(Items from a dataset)
*** Block opens ***

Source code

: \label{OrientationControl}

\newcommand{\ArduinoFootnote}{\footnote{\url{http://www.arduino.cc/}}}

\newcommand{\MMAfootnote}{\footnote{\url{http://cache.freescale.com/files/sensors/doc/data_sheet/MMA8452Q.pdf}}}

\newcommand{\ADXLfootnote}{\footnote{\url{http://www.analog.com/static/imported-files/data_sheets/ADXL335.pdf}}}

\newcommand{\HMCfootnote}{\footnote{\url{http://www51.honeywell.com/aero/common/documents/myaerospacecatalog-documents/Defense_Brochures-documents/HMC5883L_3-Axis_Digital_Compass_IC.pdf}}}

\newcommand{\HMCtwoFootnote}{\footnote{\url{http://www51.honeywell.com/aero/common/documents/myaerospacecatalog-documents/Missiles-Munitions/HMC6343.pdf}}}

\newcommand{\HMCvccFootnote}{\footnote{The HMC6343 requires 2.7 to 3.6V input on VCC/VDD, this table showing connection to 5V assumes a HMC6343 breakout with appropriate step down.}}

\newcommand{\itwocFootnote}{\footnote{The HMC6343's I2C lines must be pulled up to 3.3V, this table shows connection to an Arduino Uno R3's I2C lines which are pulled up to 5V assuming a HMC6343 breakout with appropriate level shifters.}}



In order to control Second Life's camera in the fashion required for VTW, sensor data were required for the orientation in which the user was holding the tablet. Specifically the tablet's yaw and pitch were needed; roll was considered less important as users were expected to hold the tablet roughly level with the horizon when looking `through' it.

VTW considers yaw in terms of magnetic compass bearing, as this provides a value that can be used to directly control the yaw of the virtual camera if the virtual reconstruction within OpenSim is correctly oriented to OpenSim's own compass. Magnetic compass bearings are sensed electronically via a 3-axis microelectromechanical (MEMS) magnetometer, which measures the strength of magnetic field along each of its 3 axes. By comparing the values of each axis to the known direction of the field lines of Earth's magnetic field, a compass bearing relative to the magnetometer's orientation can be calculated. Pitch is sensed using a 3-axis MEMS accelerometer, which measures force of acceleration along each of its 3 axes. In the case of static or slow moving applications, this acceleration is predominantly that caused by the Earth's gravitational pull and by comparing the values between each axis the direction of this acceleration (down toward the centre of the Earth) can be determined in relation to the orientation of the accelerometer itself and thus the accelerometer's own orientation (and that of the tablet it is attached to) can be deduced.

*** Block closes ***

What the task requires:
Your answer should consist of the lines from the line with "HMC6343 requires 2.7" to the line with "HMC6343's I2C lines" above, repeated exactly, both ends included.

Answer to this exercise:
\newcommand{\HMCvccFootnote}{\footnote{The HMC6343 requires 2.7 to 3.6V input on VCC/VDD, this table showing connection to 5V assumes a HMC6343 breakout with appropriate step down.}}

\newcommand{\itwocFootnote}{\footnote{The HMC6343's I2C lines must be pulled up to 3.3V, this table shows connection to an Arduino Uno R3's I2C lines which are pulled up to 5V assuming a HMC6343 breakout with appropriate level shifters.}}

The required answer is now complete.